Q: How does one go about getting education loans to help offset the cost of college after all financial aid and federal student loans have been issued?
To answer this question, Matt offered an excerpt from his new book Financial Planning for Your First Job.
A: Understanding Student Loans
If you’ve started researching student loans, you’ve probably already discovered the two main types—those that have strict borrowing limits, but offer low interest rates, and those that offer all the money you need (and then some), but charge very high interest rates. So which type is right for you? How can you make sure you select the best loan possible and not make a decision you’ll regret later? It will take research and careful planning, but if you follow the outline provided, you’ll be able to find the right combination of loans to meet all your needs.
FEDERAL VS PRIVATE LOANS
To start the loan selection process you first need to know about the two main types—federal loans and private loans. Federal loans, also known as Stafford Loans, are provided by the US government and carry a fixed interest rate—currently 6.80 percent. Federal loans allow the borrower to postpone making principal and interest payments until six months after graduation. Private loans are not so generous. They’re less regulated than federal loans and often charge high variable interest rates like credit cards, and the interest starts to accrue immediately. You should use private loans sparingly, and only consider them when there’s a gap between what federal loans will cover and the final cost of your education.
INTEREST RATE COMPARISON
For student loans, as with most debt, you want to select the loan with the lowest interest rate. The national interest rate for Stafford Loans is currently 6.80 percent, while the average private loan interest rate is 8.00 percent. Stafford Loans have fixed interest rates, while the rates on private loans will change over time depending on the lender and market conditions. The low, fixed interest rates provided by Stafford Loans are an advantage that tips the scale in their favor over private loans. Use a free website like www.bankrate.com to compare the interest rates for student loans in your area.

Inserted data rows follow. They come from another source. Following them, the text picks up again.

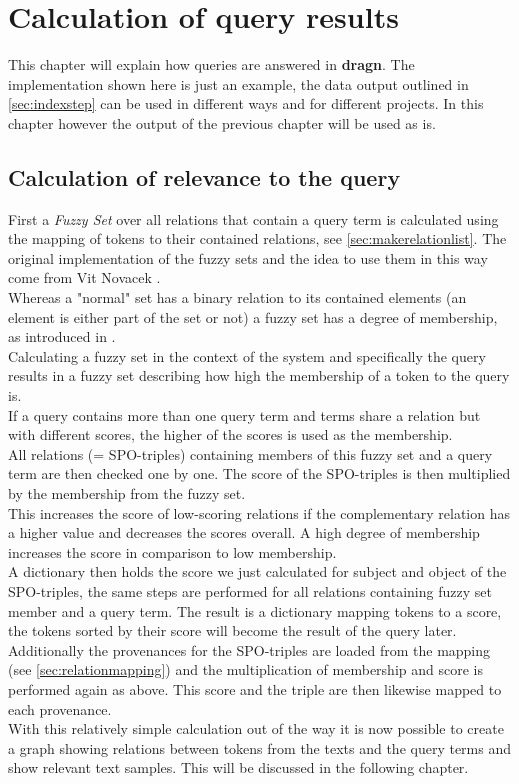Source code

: \section{Calculation of query results}
\label{sec:querystep}
This chapter will explain how queries are answered in \textbf{dragn}. The implementation shown here is just an example, the data output outlined in \ref{sec:indexstep} can be used in different ways and for different projects. In this chapter however the output of the previous chapter will be used as is. \\

\subsection{Calculation of relevance to the query}
\label{sec:popdict}
First a \textit{Fuzzy Set} over all relations that contain a query term is calculated using the mapping of tokens to their contained relations, see \ref{sec:makerelationlist}. The original implementation of the fuzzy sets and the idea to use them in this way come from Vit Novacek \cite{novavcek2014skimmr}.\\
Whereas a "normal" set has a binary relation to its contained elements (an element is either part of the set or not) a fuzzy set has a degree of membership, as introduced in \cite{zadeh1965fuzzy}.\\
Calculating a fuzzy set in the context of the system and specifically the query results in a fuzzy set describing how high the membership of a token to the query is.\\
If a query contains more than one query term and terms share a relation but with different scores, the higher of the scores is used as the membership.\\
All relations (= SPO-triples) containing members of this fuzzy set and a query term are then checked one by one. The score of the SPO-triples is then multiplied by the membership from the fuzzy set.\\
This increases the score of low-scoring relations if the complementary relation has a higher value and decreases the scores overall. A high degree of membership increases the score in comparison to low membership.\\
A dictionary then holds the score we just calculated for subject and object of the SPO-triples, the same steps are performed for all relations containing fuzzy set member and a query term. The result is a dictionary mapping tokens to a score, the tokens sorted by their score will become the result of the query later.\\
Additionally the provenances for the SPO-triples are loaded from the mapping (see \ref{sec:relationmapping}) and the multiplication of membership and score is performed again as above. This score and the triple are then likewise mapped to each provenance.\\
With this relatively simple calculation out of the way it is now possible to create a graph showing relations between tokens from the texts and the query terms and show relevant text samples. This will be discussed in the following chapter.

HOW TO APPLY FOR STUDENT LOANS
When the time comes to apply for a student loan, you should first meet with the financial aid officer at the school you’ll be attending to learn about all of your financial aid options. The officer should help you determine if you’ll qualify for federal loans based on your current income and the value of your assets. If you won’t qualify for federal loans, the officer should provide guidance on what loans you should turn to next, which will probably be a combination of private loans.

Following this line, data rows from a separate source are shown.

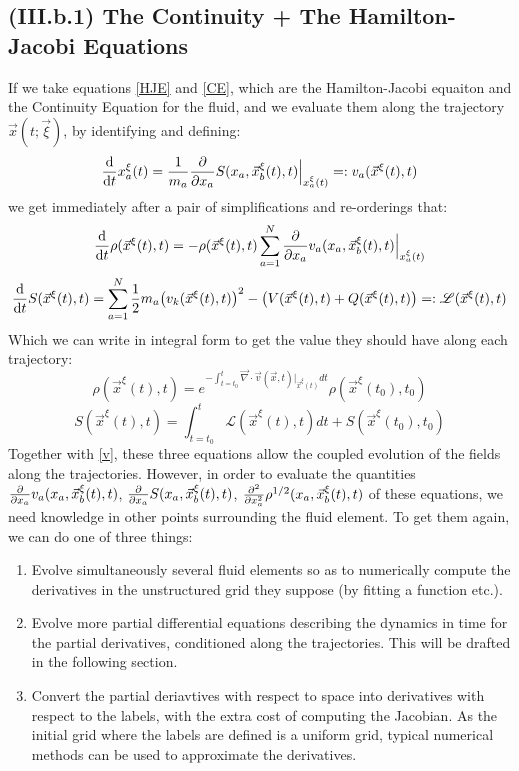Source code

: \documentclass[11pt, a4paper]{article} %
\newcommand{\Lg}{\mathscr{L}}
\begin{document}
\subsection*{(III.b.1) The Continuity + The Hamilton-Jacobi Equations}

If we take equations \eqref{HJE} and \eqref{CE}, which are the Hamilton-Jacobi equaiton and the Continuity Equation for the fluid, and we evaluate them along the trajectory $\vec{x}(t;\vec{\xi})$, by identifying and defining:
\begin{equation}\label{v}
\dv{}{t}x_a^\xi(t)=\frac{1}{m_a}\pdv{}{x_a}S(x_a, \vec{x}_b^\xi(t),t)\Big\rvert_{x^\xi_a(t)}=:v_a(\vec{x}^\xi(t),t)
\end{equation}
we get immediately after a pair of simplifications and re-orderings that:
\begin{equation}\label{CE.L}
\dv{}{t}\rho(\vec{x}^\xi(t),t)=-\rho(\vec{x}^\xi(t),t)\sum_{a=1}^N\pdv{}{x_a} v_a(x_a, \vec{x}_b^\xi(t),t)\Big\rvert_{x_a^\xi(t)}
\end{equation}
\begin{equation}\label{HJE.L}
\dv{}{t}S(\vec{x}^\xi(t),t)=  \sum_{a=1}^N \frac{1}{2} m_a \qty(v_k(\vec{x}^\xi(t),t) )^2 - \qty(V(\vec{x}^\xi(t),t)+ Q(\vec{x}^\xi(t),t))=: \Lg(\vec{x}^\xi(t),t)
\end{equation}
Which we can write in integral form to get the value they should have along each trajectory:
\begin{equation}\label{JacPre}
\rho(\vec{x}^\xi(t),t)=e^{-\int_{t=t_0}^t \vec{\nabla}\cdot \vec{v}(\vec{x},t)\rvert_{\vec{x}^\xi(t)} dt}\rho(\vec{x}^\xi(t_0),t_0)
\end{equation}
\begin{equation}
S(\vec{x}^\xi(t),t)=\int_{t=t_0}^t \Lg(\vec{x}^\xi(t),t) dt+S(\vec{x}^\xi(t_0),t_0)
\end{equation}
Together with \eqref{v}, these three equations allow the coupled evolution of the fields along the trajectories. However, in order to evaluate the quantities $\pdv{}{x_a} v_a(x_a, \vec{x}_b^\xi(t),t)$, $\pdv{}{x_a}S(x_a, \vec{x}_b^\xi(t),t)$, $\pdv[2]{}{x_a}\rho^{1/2}(x_a, \vec{x}_b^\xi(t),t)$ of these equations, we need knowledge in other points surrounding the fluid element. To get them again, we can do one of three things:
\begin{enumerate}
\item Evolve simultaneously several fluid elements so as to numerically compute the derivatives in the unstructured grid they suppose (by fitting a function etc.).
\item Evolve more partial differential equations describing the dynamics in time for the partial derivatives, conditioned along the trajectories. This will be drafted in the following section.
\item Convert the partial deriavtives with respect to space into derivatives with respect to the labels, with the extra cost of computing the Jacobian. As the initial grid where the labels are defined is a uniform grid, typical numerical methods can be used to approximate the derivatives. 
\end{enumerate}
\end{document}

If you’ve narrowed down your list of colleges but haven’t made your final decision yet, make sure you meet with the financial aid officer at each potential school to learn about the different financial aid packages available. You’ll find that some schools are much more accommodating than others. Once you’ve done your research, you can apply for a federal loan online by visiting www.staffordloan.com. You’ll also be required to fill out the Free Application for Federal Student Aid (FAFSA) form. If you’re applying for a private loan, you’ll need to communicate directly with the lender, which will usually be a bank or credit union.
UNDERSTANDING THE FINE PRINT
If you’ve started researching student loans, you may have seen a few words over and over again, but you may not know exactly what they mean. It’s important that you understand these words because they can potentially save you thousands of dollars. The must know words are subsidized, unsubsidized, deferment, and forbearance.
Subsidized: Subsidized loans are loans that the borrower does not have to pay interest on while he or she is still in school. Instead, a third party (usually the US government) pays interest while the borrower is in school and interest does not start to accrue until after graduation. You should try to maximize your subsidized federal loans to the fullest extent possible, but beware; these loans are largely based on financial need so you may not qualify.
Unsubsidized: An unsubsidized loan is a loan where the interest starts to accrue immediately, even though payments aren’t due until six months after graduation. The fact that interest accrues while you’re still in school makes these loans less desirable than subsidized loans.
Deferment: A deferment means the borrower can postpone making principal and interest payments on a student loan if certain hardship conditions apply. For example, deferment is allowed if the borrower is still in school, unemployed after graduation, or experiencing economic hardship for up to three years. Even though the borrower isn’t required to make monthly payments, interest continues to accrue unless the loan is subsidized.
Forbearance: A borrower may qualify for student loan forbearance if he or she has difficulty making loan payments on time. Forbearance is similar to deferment, but it’s granted at the discretion of the lender and documentation is required to prove economic hardship.
COLLEGE FUNDING SUMMARY
If you’ve decided the pay-as-you-go strategy won’t work for your tuition bill and you need the help of student loans, consider using them in the following order.
1. Subsidized federal loans
2. Unsubsidized federal loans
3. Private student loans
Only consider these options after you’ve met with a financial aid officer and exhausted all possible grants, scholarships, and awards you might be eligible for.